Seguindo regras universais do urbanismo, empregos devem estar localizados próximos às moradias, pois assim podem-se, digamos todos em coro, minimizar custos e tempo de deslocamento.
Repensando a Região Metropolitana de Salvador (RMS), alguns municípios como Camaçari, Lauro de Freitas, Simões Filho e Candeias emergem como geradores de emprego e renda, seja pelas indústrias instaladas, seja pelo setor terciário já desenvolvido com destaque para a localização de empreendimentos de hotelaria na Estrada do Coco e na Linha Verde.
Estes municípios estão na área de influencia da via CIA-Aeroporto, que interliga a baía ao litoral leste. Perpendicular a esta, estudada pela urbanista Maria Elisa Costa, filha de Lúcio, uma nova via denominada “Linha Viva” atravessaria Salvador longitudinalmente, configurando uma espécie de “T”. As duas vias têm natural vocação para o desenvolvimento de atividades urbanas e para o assentamento populacional, podendo abrigar nas suas margens a expansão demográfica metropolitana por muitos anos… Se bem projetadas.
A oportunidade de se agregar sustentabilidade a esse sistema é agora, ao promover a organização de variáveis físicas, econômico-sociais e político-institucionais.
Experiências históricas na direção das utopias urbanas, de Ebenezer Howard a Le Corbusier, não favorecem muito a condição da utopia aplicada ao planejamento urbano. Mas Brasília sim. Há 50 anos, num país que não dominava tecnologias, sonhou-se uma cidade a partir de um sinal gráfico no dizer do célebre urbanista e ela reúne muitas das utopias anteriores.

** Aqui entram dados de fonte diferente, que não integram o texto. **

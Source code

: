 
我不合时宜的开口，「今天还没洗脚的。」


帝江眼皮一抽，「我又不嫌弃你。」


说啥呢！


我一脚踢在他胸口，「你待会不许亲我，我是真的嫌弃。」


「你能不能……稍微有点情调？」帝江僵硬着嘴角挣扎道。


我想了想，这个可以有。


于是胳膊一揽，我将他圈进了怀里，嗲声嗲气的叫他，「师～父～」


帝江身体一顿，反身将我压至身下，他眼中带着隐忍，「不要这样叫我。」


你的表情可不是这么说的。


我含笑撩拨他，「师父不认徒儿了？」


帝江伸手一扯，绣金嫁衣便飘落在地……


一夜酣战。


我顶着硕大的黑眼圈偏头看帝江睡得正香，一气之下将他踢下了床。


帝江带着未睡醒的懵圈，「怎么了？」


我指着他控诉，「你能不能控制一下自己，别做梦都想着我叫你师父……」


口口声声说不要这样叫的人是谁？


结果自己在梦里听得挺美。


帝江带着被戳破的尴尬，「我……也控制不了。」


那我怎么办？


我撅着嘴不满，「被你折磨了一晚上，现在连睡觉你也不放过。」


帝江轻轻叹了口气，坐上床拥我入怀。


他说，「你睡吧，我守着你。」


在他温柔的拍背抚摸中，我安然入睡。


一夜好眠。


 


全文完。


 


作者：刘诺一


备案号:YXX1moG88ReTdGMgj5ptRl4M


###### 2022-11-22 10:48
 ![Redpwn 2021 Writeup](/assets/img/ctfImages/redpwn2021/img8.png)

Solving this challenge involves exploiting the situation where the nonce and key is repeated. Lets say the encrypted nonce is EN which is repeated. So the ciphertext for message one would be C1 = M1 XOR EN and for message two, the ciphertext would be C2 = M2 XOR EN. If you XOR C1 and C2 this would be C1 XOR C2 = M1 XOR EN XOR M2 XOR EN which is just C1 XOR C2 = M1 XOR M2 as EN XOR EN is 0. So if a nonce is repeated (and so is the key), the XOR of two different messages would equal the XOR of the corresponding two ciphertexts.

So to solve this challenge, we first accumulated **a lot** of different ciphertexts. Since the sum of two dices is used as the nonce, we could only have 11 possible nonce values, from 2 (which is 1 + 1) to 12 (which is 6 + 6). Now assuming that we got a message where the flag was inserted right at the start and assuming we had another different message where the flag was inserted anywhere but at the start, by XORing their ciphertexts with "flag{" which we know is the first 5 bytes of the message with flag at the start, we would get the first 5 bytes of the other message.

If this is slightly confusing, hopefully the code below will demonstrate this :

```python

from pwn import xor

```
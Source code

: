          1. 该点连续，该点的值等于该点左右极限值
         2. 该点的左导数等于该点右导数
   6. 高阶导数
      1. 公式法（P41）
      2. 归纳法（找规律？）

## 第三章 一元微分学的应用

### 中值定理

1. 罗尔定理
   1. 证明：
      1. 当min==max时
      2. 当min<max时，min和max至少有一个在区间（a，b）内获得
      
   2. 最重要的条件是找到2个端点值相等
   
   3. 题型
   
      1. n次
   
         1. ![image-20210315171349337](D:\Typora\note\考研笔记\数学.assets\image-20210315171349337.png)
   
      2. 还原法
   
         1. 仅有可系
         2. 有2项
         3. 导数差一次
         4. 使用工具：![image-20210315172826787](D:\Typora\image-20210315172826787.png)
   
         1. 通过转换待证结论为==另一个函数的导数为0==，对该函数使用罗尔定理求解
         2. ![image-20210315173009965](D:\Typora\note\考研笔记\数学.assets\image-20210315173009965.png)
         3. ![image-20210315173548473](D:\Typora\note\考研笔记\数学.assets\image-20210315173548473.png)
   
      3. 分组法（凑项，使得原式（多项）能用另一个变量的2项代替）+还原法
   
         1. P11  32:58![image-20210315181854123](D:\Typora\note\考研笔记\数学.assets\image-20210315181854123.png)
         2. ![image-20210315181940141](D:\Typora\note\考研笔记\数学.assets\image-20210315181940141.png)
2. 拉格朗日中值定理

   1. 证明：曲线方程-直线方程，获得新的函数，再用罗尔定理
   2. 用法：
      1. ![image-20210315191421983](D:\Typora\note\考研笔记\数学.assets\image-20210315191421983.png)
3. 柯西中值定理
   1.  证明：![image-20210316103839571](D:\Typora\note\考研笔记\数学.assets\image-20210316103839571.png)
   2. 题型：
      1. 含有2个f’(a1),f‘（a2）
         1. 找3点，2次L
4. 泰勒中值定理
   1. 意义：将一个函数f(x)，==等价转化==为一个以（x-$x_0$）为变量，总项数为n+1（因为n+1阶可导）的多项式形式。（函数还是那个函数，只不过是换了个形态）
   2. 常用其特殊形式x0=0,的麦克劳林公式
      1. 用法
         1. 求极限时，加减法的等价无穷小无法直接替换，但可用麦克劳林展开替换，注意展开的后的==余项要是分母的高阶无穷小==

Ao mesmo tempo em que se afirmou a arquitetura personalíssima de Niemeyer perdeu-se, no plano diretor de Brasília, a oportunidade única de inaugurar e incentivar um modelo de cidade auto-sustentável no país inteiro. Mas não poderiam adivinhar que o automóvel, inquestionável herói da década de 60, quando o Brasil começou a produzi-lo, se transformaria no vilão do século 21 e se tornasse capaz de desestruturar qualquer plano diretor bem intencionado. Oscar e Lúcio estão perdoados.
Poderíamos, agora, aproveitar a oportunidade da “Linha Viva” e da CIA-Aeroporto para desenvolver a nossa utopia urbana : a partir de um modelo paradigmático de tendências mundiais em que é valorizada a mobilidade assim como a ênfase ao transporte publico não poluente, o privilegio do pedestre e do ciclista sobre os automóveis e legislando o solo como uma propriedade estatal, incorporando ideias de urbanistas do passado.
Precisamos dar forma a essas intenções e redesenhar as margens desse T: dimensionar um programa, seguir critérios onde a densidade liquida não exceda 500 habitantes por hectare com uma densidade bruta de 50 mil habitantes por km2 na zona intensamente urbanizada ao longo da faixa das vias onde os terrenos, desapropriados, só poderiam voltar a ser ocupados mediante concessão de uso pelos poderes públicos.
A ocupação obedeceria a uma configuração de zoneamento adaptada a condicionamentos legíferos e geomorfológicos existentes com setores de densidade maior nas centralidades e rarefeita nos extremos, passível de ser atravessada por pedestres em menos de uma hora nos oito rumos da rosa-dos-ventos e permanecendo com os pavimentos térreos vazados.